The Commissioner Of Income Tax vs M/S.Palani Andavar Cotton & Synthetic ... on 27 August, 2007

Bench: K.Raviraja Pandian, Chitra Venkataraman

       

  

  

 
 
 IN THE HIGH COURT OF JUDICATURE  AT MADRAS 

DATED: 27.08.2007

CORAM:

THE HONOURABLE MR.JUSTICE K.RAVIRAJA PANDIAN
AND
THE HONOURABLE MRS.JUSTICE CHITRA VENKATARAMAN

Tax Case (Appeal) Nos.96 to 98 of 2004




The Commissioner of Income tax
(Special Range I)
Coimbatore.						..Appellant

	Versus

M/s.Palani Andavar Cotton & Synthetic Spinners Ltd.
Udumalpet.						..Respondent




	Tax Case Appeal Nos.86 to 98 of 2004 are filed under Section 260-A of the Income-tax Act, 1961 against the orders of the Income-tax Appellate Tribunal, 'B' Bench, Chennai made in I.T.A.Nos.2759, 2767 and 2768(Mds)/1993 for the assessment years 1988-89, 1989-90 and 1990-91 respectively.

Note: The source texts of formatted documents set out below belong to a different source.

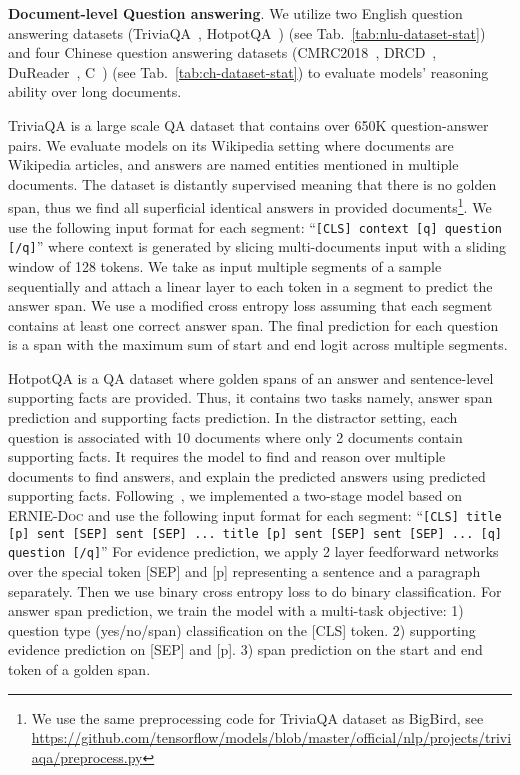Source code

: \documentclass[11pt,a4paper]{article}
\newcommand{\mname}{\textsc{ERNIE-Doc}\xspace}
\begin{document}
\noindent \textbf{Document-level Question answering}. We utilize two English question answering datasets (TriviaQA~\citep{joshi2017triviaqa}, HotpotQA~\citep{yang2018hotpotqa}) (see Tab.~\ref{tab:nlu-dataset-stat}) and four Chinese question answering datasets (CMRC2018~\citep{cmrc2018}, DRCD~\citep{drcd}, DuReader~\citep{dureader}, C~\citep{c3}) (see Tab.~\ref{tab:ch-dataset-stat}) to evaluate models' reasoning ability over long documents. 

TriviaQA is a large scale QA dataset that contains over 650K question-answer pairs. We evaluate models on its Wikipedia setting where documents are Wikipedia articles, and answers are named entities mentioned in multiple documents. The dataset is distantly supervised meaning that there is no golden span, thus we find all superficial identical answers in provided documents\footnote{We use the same preprocessing code for TriviaQA dataset as BigBird, see \url{https://github.com/tensorflow/models/blob/master/official/nlp/projects/triviaqa/preprocess.py}}. We use the following input format for each segment: ``\texttt{[CLS] context [q] question [/q]}'' where context is generated by slicing multi-documents input with a sliding window of 128 tokens. We take as input multiple segments of a sample sequentially and attach a linear layer to each token in a segment to predict the answer span. We use a modified cross entropy loss \citep{clark2017simple} assuming that each segment contains at least one correct answer span. The final prediction for each question is a span with the maximum sum of start and end logit across multiple segments. 

HotpotQA is a QA dataset where golden spans of an answer and sentence-level supporting facts are provided. Thus, it contains two tasks namely, answer span prediction and supporting facts prediction. In the distractor setting, each question is associated with 10 documents where only 2 documents contain supporting facts. It requires the model to find and reason over multiple documents to find answers, and explain the predicted answers using predicted supporting facts. Following~\citet{groeneveld2020simple}, we implemented a two-stage model based on \mname and use the following input format for each segment: ``\texttt{[CLS] title [p] sent [SEP] sent [SEP] ... title [p] sent [SEP] sent [SEP] ... [q] question [/q]}'' For evidence prediction, we apply 2 layer feedforward networks over the special token [SEP] and [p] representing a sentence and a paragraph separately. Then we use binary cross entropy loss to do binary classification. For answer span prediction, we train the model with a multi-task objective: 1) question type (yes/no/span) classification on the [CLS] token. 2) supporting evidence prediction on [SEP] and [p]. 3) span prediction on the start and end token of a golden span.
\end{document}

	For Appellant 	 : Mr.Muralikumaran, Sr.Standing Counsel for Income tax

	For Respondent   : Mr.R.Venkatanarayanan for M/s.Subbaraya Ayer


JUDGMENT

(Judgment of the Court was made by CHITRA VENKATARAMAN,J.) These appeals are preferred by the Revenue in respect of assessment years 1988-89, 1989-90 and 1990-91 against the orders of the Tribunal allowing the appeals of the assessee on the ground that the orders passed under Section 143(1)(a) could not be the subject matter of rectification under Section 154, as the question raised is a debatable one.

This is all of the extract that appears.